» DATASET EXTRACT
++++++++++++++++++++
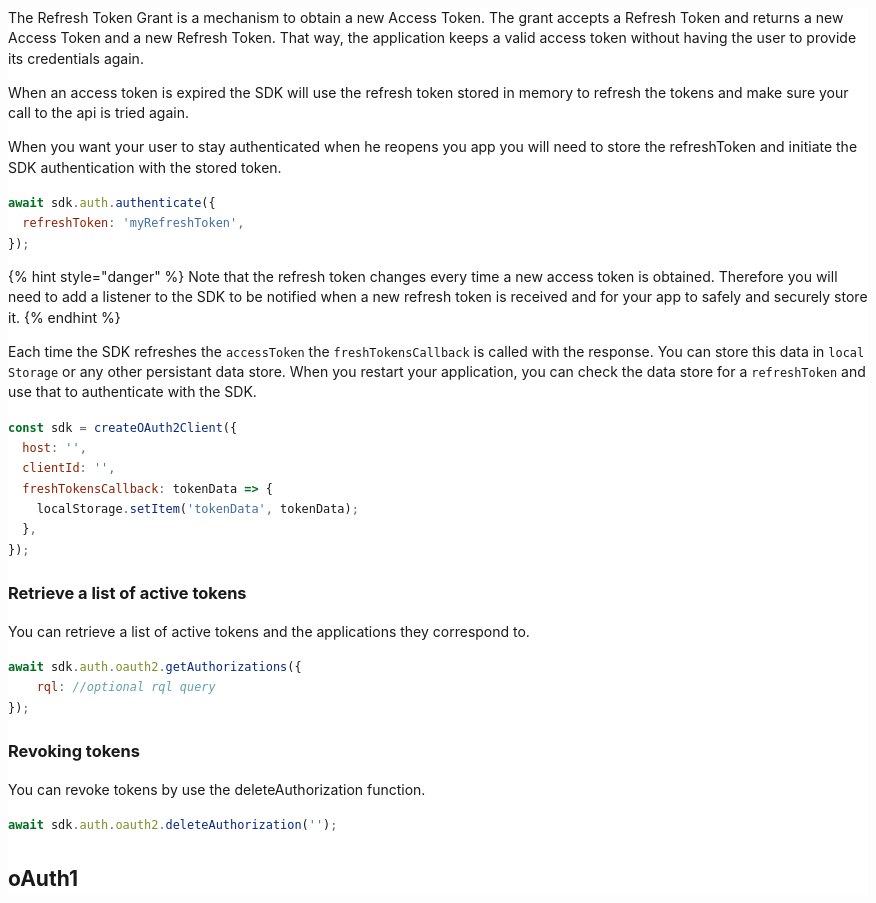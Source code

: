 The Refresh Token Grant is a mechanism to obtain a new Access Token. The grant accepts a Refresh Token and returns a new Access Token and a new Refresh Token. That way, the application keeps a valid access token without having the user to provide its credentials again.

When an access token is expired the SDK will use the refresh token stored in memory to refresh the tokens and make sure your call to the api is tried again.

When you want your user to stay authenticated when he reopens you app you will need to store the refreshToken and initiate the SDK authentication with the stored token.

```javascript
await sdk.auth.authenticate({
  refreshToken: 'myRefreshToken',
});
```

{% hint style="danger" %}
Note that the refresh token changes every time a new access token is obtained. Therefore you will need to add a listener to the SDK to be notified when a new refresh token is received and for your app to safely and securely store it.
{% endhint %}

Each time the SDK refreshes the `accessToken` the `freshTokensCallback` is called with the response. You can store this data in `localStorage` or any other persistant data store. When you restart your application, you can check the data store for a `refreshToken` and use that to authenticate with the SDK.

```javascript
const sdk = createOAuth2Client({
  host: '',
  clientId: '',
  freshTokensCallback: tokenData => {
    localStorage.setItem('tokenData', tokenData);
  },
});
```

### Retrieve a list of active tokens

You can retrieve a list of active tokens and the applications they correspond to.

```javascript
await sdk.auth.oauth2.getAuthorizations({
    rql: //optional rql query
});
```

### Revoking tokens

You can revoke tokens by use the deleteAuthorization function.

```javascript
await sdk.auth.oauth2.deleteAuthorization('');
```

## oAuth1
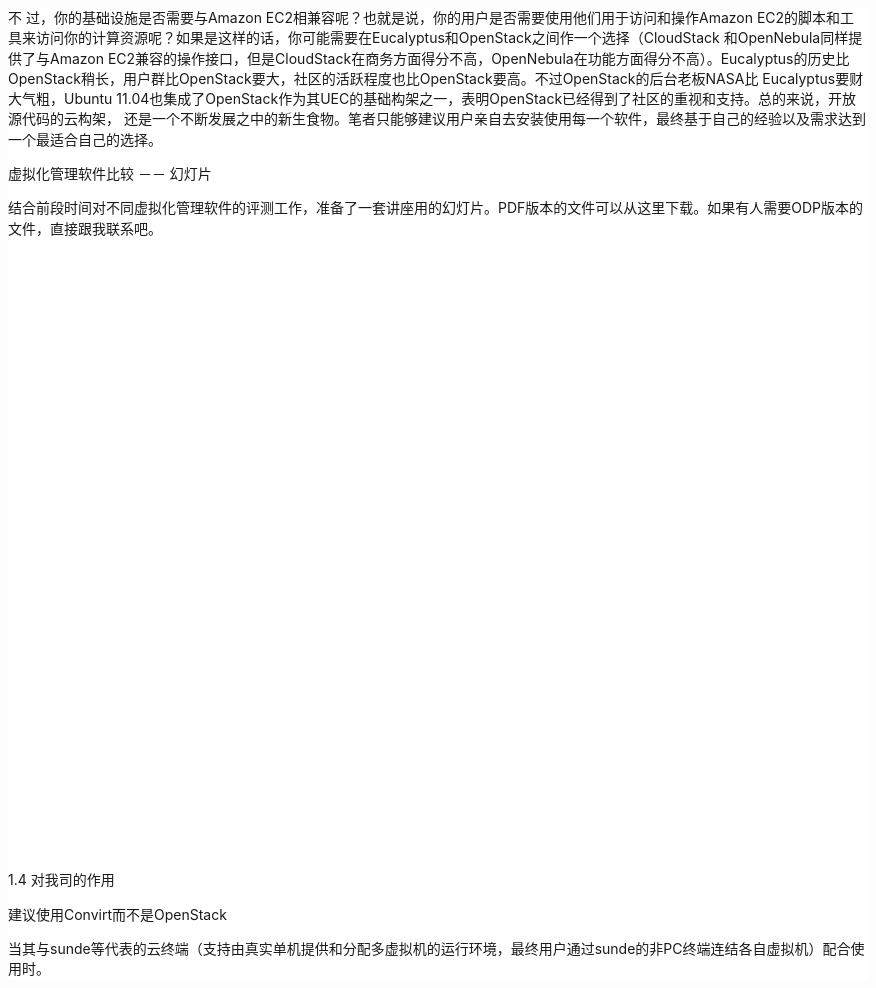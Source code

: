 不 过，你的基础设施是否需要与Amazon EC2相兼容呢？也就是说，你的用户是否需要使用他们用于访问和操作Amazon EC2的脚本和工具来访问你的计算资源呢？如果是这样的话，你可能需要在Eucalyptus和OpenStack之间作一个选择（CloudStack 和OpenNebula同样提供了与Amazon EC2兼容的操作接口，但是CloudStack在商务方面得分不高，OpenNebula在功能方面得分不高）。Eucalyptus的历史比 OpenStack稍长，用户群比OpenStack要大，社区的活跃程度也比OpenStack要高。不过OpenStack的后台老板NASA比 Eucalyptus要财大气粗，Ubuntu 11.04也集成了OpenStack作为其UEC的基础构架之一，表明OpenStack已经得到了社区的重视和支持。总的来说，开放源代码的云构架， 还是一个不断发展之中的新生食物。笔者只能够建议用户亲自去安装使用每一个软件，最终基于自己的经验以及需求达到一个最适合自己的选择。

虚拟化管理软件比较 －－ 幻灯片

结合前段时间对不同虚拟化管理软件的评测工作，准备了一套讲座用的幻灯片。PDF版本的文件可以从这里下载。如果有人需要ODP版本的文件，直接跟我联系吧。

![]()

![]()

 

![]()

![]()

![]()

![]()

![]()

![]()

![]()

![]()

![]()

![]()

![]()

![]()

![]()

![]()

![]()

1.4 对我司的作用

建议使用Convirt而不是OpenStack

当其与sunde等代表的云终端（支持由真实单机提供和分配多虚拟机的运行环境，最终用户通过sunde的非PC终端连结各自虚拟机）配合使用时。
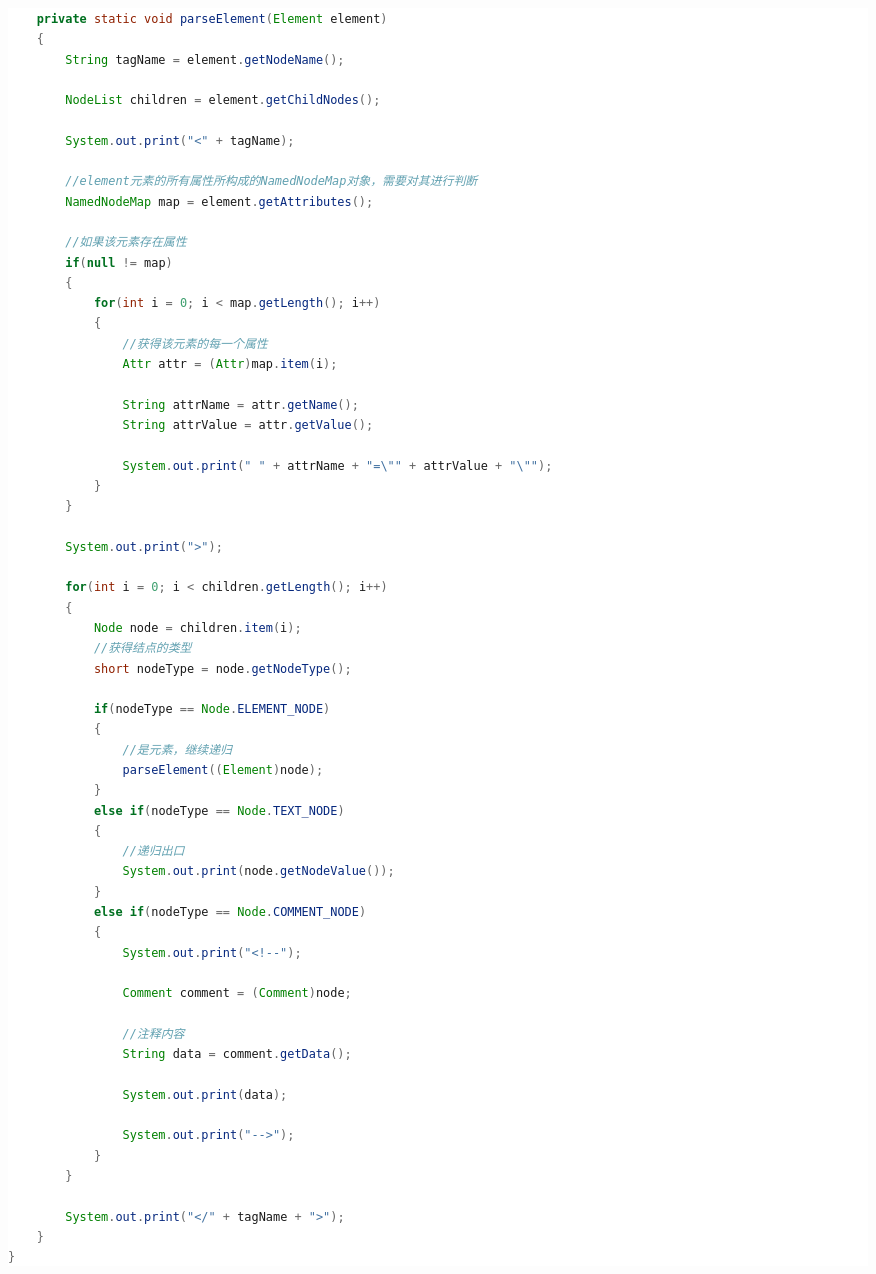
 ```java
    private static void parseElement(Element element)
    {
        String tagName = element.getNodeName();

        NodeList children = element.getChildNodes();

        System.out.print("<" + tagName);

        //element元素的所有属性所构成的NamedNodeMap对象，需要对其进行判断
        NamedNodeMap map = element.getAttributes();

        //如果该元素存在属性
        if(null != map)
        {
            for(int i = 0; i < map.getLength(); i++)
            {
                //获得该元素的每一个属性
                Attr attr = (Attr)map.item(i);

                String attrName = attr.getName();
                String attrValue = attr.getValue();

                System.out.print(" " + attrName + "=\"" + attrValue + "\"");
            }
        }

        System.out.print(">");

        for(int i = 0; i < children.getLength(); i++)
        {
            Node node = children.item(i);
            //获得结点的类型
            short nodeType = node.getNodeType();

            if(nodeType == Node.ELEMENT_NODE)
            {
                //是元素，继续递归
                parseElement((Element)node);
            }
            else if(nodeType == Node.TEXT_NODE)
            {
                //递归出口
                System.out.print(node.getNodeValue());
            }
            else if(nodeType == Node.COMMENT_NODE)
            {
                System.out.print("<!--");

                Comment comment = (Comment)node;

                //注释内容
                String data = comment.getData();

                System.out.print(data);

                System.out.print("-->");
            }
        }

        System.out.print("</" + tagName + ">");
    }
}
```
++++++++++++++++++++
» TRY IT
Only lines that contain "refreshToken" are needed, so copy each of them from the data.

» WRITTEN RESPONSE
When you want your user to stay authenticated when he reopens you app you will need to store the refreshToken and initiate the SDK authentication with the stored token.
  refreshToken: 'myRefreshToken',
Each time the SDK refreshes the `accessToken` the `freshTokensCallback` is called with the response. You can store this data in `localStorage` or any other persistant data store. When you restart your application, you can check the data store for a `refreshToken` and use that to authenticate with the SDK.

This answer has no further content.